For purpose of camparison I run also a correlated subquery, which gives a complete different picture with high number of Starts (of FTS)
SQL_ID cbvwd6pm6699m, child number 0
-------------------------------------
SELECT col, (SELECT COUNT(*) FROM t1 where col = a.col) as total_count
FROM t1 a
Plan hash value: 1306093980
-------------------------------------------------------------------------------------
| Id | Operation | Name | Starts | E-Rows | A-Rows | A-Time | Buffers |
-------------------------------------------------------------------------------------
| 0 | SELECT STATEMENT | | 1 | | 1000 |00:00:00.01 | 351 |
| 1 | SORT AGGREGATE | | 1000 | 1 | 1000 |00:00:00.31 | 338K|
|* 2 | TABLE ACCESS FULL| T1 | 1000 | 11 | 1000 |00:00:00.31 | 338K|
| 3 | TABLE ACCESS FULL | T1 | 1 | 1061 | 1000 |00:00:00.01 | 351 |
-------------------------------------------------------------------------------------
Predicate Information (identified by operation id):
---------------------------------------------------
2 - filter("COL"=:B1)
I believe that the query optimizer in both Oracle and SQL Server will recognize that the count query is not correlated, compute it once, and then use the cached result throughout the execution of the outer query.

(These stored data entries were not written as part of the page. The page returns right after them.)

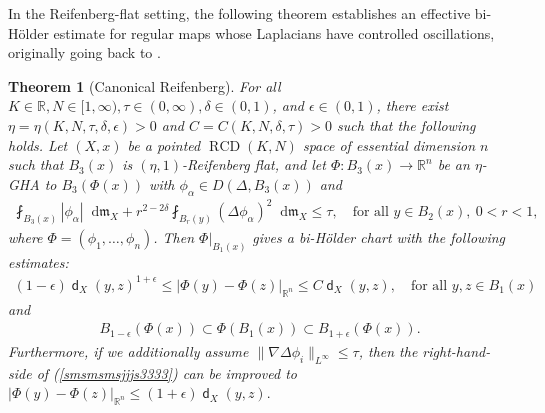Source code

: \documentclass[11pt,reqno]{amsart}
\newtheorem{theorem}{Theorem}[section]
\theoremstyle{definition}
\numberwithin{equation}{section}
\newcommand{\di}{\mathop{}\!\mathrm{d}}
\newcommand{\meas}{\mathfrak{m}}
\DeclareMathOperator{\dist}{\mathsf{d}}
\DeclareMathOperator{\RCD}{RCD}
\begin{document}
 

In the Reifenberg-flat setting, the following theorem establishes an effective bi-H\"older estimate for regular maps whose Laplacians have controlled oscillations, originally going back to \cite{CJN}. 

\begin{theorem}[Canonical Reifenberg]\label{8as8ashas8ashsbasb}
For all $K \in \mathbb{R}, N \in [1, \infty), \tau \in (0, \infty), \delta \in (0,1)$, and $\epsilon \in (0,1)$, there exist $\eta = \eta (K, N, \tau, \delta, \epsilon) > 0$ and $C=C(K, N, \delta, \tau) > 0$ such that the following holds. Let $(X, x)$ be a pointed $\RCD(K, N)$ space of essential dimension $n$ such that $B_3(x)$ is $(\eta, 1)$-Reifenberg flat, and let $\Phi:B_3(x) \to \mathbb{R}^n$  be an $\eta$-GHA to $B_3(\Phi(x))$ with $\phi_{\alpha} \in D(\Delta, B_3(x))$  and 
    \begin{align}
        \fint_{B_3(x)}|\phi_{\alpha}|\di \meas_X+r^{2-2 \delta}\fint_{B_r(y)}(\Delta \phi_{\alpha})^2\di \meas_X \le \tau,\quad \text{for all $y \in B_2(x), \ 0<r<1$},
    \end{align}
where $\Phi=(\phi_1, \ldots, \phi_n)$. Then $\Phi|_{B_1(x)}$ gives a bi-H\"older chart with 
    the following estimates: \begin{align}\label{smsmsmsjjjs3333}
        (1-\epsilon)\dist_X(y,z)^{1+\epsilon} \le |\Phi(y)-\Phi(z)|_{\mathbb{R}^n} \le C\dist_X(y,z),\quad \text{for all $y, z \in B_1(x)$}
    \end{align}
and
\begin{align}\label{asoaisriasoransrsk}
        B_{1-\epsilon}(\Phi(x))\subset \Phi(B_1(x)) \subset B_{1+\epsilon}(\Phi(x)).
    \end{align}
Furthermore, if we additionally assume $\|\nabla \Delta \phi_i\|_{L^{\infty}} \le \tau$, then the right-hand-side of (\ref{smsmsmsjjjs3333}) can be improved to 
$
    \left| \Phi(y)-\Phi(z)\right|_{\mathbb{R}^n}  \le \left(1+\epsilon \right)\dist_X(y,z).
$
\end{theorem}
\end{document}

Also, the CTE won't change anything as far as I know, since at execution time the code inside it will basically just be inlined into the actual outer query.
Here is a reference for Oracle which mentions that a non correlated subquery will be executed once and cached, except in cases where the outer query only has a few rows. In that case, it might not be cached because there isn't much of a penalty in executing the count subquery multiple times.